## Task item
From the records below, please repeat exactly the line that has "Da blir alle satt til 0", the line that has "Skriv så a.", and every line between them, and nothing else.

================

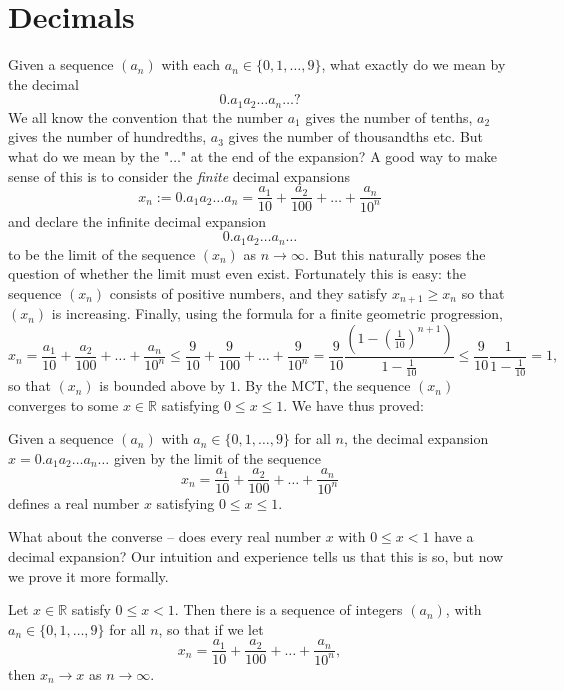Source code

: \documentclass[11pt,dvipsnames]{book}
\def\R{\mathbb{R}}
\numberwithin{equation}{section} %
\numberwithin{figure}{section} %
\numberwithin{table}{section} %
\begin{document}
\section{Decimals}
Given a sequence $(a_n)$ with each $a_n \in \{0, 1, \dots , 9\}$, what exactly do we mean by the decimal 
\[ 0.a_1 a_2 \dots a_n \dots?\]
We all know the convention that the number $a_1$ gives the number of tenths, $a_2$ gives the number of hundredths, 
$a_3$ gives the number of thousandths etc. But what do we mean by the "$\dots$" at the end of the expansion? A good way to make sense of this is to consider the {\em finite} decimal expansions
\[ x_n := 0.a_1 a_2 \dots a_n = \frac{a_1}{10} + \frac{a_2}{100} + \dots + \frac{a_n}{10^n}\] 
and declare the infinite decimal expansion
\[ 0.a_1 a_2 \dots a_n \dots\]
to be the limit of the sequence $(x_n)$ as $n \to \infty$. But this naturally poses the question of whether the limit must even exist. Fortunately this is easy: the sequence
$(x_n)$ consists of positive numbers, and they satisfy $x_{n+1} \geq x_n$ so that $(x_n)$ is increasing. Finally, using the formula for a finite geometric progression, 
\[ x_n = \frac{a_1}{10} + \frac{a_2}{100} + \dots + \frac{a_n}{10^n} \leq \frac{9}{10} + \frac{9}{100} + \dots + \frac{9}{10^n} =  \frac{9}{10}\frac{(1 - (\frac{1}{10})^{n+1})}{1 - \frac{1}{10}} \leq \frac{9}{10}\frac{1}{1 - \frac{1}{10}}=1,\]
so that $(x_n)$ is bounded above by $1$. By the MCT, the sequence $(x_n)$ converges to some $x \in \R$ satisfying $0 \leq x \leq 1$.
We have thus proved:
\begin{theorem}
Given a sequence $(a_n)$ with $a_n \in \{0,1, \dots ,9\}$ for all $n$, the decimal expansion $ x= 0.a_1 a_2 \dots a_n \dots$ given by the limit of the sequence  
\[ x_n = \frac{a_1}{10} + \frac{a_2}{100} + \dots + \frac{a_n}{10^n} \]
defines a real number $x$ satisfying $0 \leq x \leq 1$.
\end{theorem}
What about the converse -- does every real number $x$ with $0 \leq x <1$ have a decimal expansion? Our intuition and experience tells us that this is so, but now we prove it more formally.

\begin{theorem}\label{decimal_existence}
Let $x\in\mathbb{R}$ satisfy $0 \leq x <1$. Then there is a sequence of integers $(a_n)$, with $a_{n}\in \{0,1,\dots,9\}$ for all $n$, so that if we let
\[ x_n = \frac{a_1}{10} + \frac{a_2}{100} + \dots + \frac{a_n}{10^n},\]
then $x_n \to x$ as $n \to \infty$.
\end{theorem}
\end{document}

================

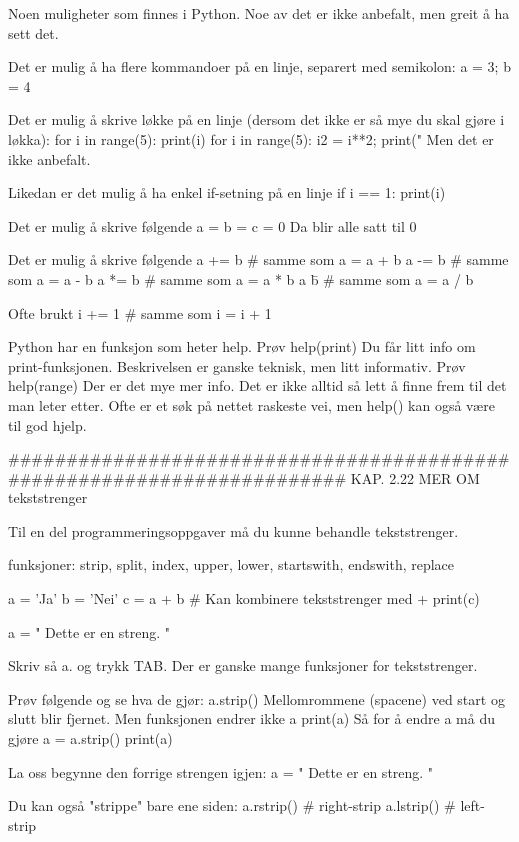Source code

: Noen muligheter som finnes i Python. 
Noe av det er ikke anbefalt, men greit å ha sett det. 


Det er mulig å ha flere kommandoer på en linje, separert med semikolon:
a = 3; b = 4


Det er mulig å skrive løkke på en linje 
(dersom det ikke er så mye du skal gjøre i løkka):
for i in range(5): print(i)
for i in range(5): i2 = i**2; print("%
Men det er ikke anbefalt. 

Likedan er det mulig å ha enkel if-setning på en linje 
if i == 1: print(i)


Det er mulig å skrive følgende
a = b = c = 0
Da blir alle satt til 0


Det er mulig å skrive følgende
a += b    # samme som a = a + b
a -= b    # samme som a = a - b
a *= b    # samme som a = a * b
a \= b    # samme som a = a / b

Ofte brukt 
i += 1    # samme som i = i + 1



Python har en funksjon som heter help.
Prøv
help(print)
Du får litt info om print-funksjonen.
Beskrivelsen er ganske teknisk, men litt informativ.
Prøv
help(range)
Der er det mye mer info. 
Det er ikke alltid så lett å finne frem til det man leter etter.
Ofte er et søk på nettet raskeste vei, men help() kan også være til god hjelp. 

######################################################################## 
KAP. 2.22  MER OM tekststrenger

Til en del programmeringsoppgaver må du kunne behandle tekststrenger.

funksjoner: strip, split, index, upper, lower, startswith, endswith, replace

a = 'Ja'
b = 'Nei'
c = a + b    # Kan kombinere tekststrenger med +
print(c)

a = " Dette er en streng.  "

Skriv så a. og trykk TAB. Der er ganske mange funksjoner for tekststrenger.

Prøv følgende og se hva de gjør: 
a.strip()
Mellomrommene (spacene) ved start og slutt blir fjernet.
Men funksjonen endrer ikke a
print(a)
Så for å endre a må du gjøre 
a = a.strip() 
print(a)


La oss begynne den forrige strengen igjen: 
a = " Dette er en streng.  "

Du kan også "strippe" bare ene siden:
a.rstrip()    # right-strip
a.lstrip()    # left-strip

================

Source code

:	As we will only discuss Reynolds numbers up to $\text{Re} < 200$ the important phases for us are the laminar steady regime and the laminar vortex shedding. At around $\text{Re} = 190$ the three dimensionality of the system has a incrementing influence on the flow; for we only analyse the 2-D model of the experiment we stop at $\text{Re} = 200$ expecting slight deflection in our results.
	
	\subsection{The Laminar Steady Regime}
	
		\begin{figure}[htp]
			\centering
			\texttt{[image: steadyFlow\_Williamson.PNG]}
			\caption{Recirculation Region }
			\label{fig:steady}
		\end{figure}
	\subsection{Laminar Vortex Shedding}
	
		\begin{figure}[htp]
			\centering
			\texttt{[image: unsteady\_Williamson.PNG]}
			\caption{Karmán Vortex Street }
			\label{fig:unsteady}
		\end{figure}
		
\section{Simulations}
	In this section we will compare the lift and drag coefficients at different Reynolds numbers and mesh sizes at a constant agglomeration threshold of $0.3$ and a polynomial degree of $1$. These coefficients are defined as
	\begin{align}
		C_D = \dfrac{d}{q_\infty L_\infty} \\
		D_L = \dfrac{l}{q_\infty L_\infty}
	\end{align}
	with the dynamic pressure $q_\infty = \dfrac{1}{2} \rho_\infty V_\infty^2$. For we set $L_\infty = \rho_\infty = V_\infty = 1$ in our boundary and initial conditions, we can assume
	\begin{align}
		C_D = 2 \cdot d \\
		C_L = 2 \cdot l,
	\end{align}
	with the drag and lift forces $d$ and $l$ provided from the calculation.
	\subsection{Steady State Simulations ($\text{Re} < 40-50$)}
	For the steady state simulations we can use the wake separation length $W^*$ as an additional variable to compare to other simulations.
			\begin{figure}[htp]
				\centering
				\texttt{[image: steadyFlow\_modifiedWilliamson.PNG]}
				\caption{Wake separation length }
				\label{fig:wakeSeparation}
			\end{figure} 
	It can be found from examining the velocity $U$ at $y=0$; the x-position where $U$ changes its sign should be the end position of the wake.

================

## Exercise output
Da blir alle satt til 0


Det er mulig å skrive følgende
a += b    # samme som a = a + b
a -= b    # samme som a = a - b
a *= b    # samme som a = a * b
a \= b    # samme som a = a / b

Ofte brukt 
i += 1    # samme som i = i + 1



Python har en funksjon som heter help.
Prøv
help(print)
Du får litt info om print-funksjonen.
Beskrivelsen er ganske teknisk, men litt informativ.
Prøv
help(range)
Der er det mye mer info. 
Det er ikke alltid så lett å finne frem til det man leter etter.
Ofte er et søk på nettet raskeste vei, men help() kan også være til god hjelp. 

######################################################################## 
KAP. 2.22  MER OM tekststrenger

Til en del programmeringsoppgaver må du kunne behandle tekststrenger.

funksjoner: strip, split, index, upper, lower, startswith, endswith, replace

a = 'Ja'
b = 'Nei'
c = a + b    # Kan kombinere tekststrenger med +
print(c)

a = " Dette er en streng.  "

Skriv så a. og trykk TAB. Der er ganske mange funksjoner for tekststrenger.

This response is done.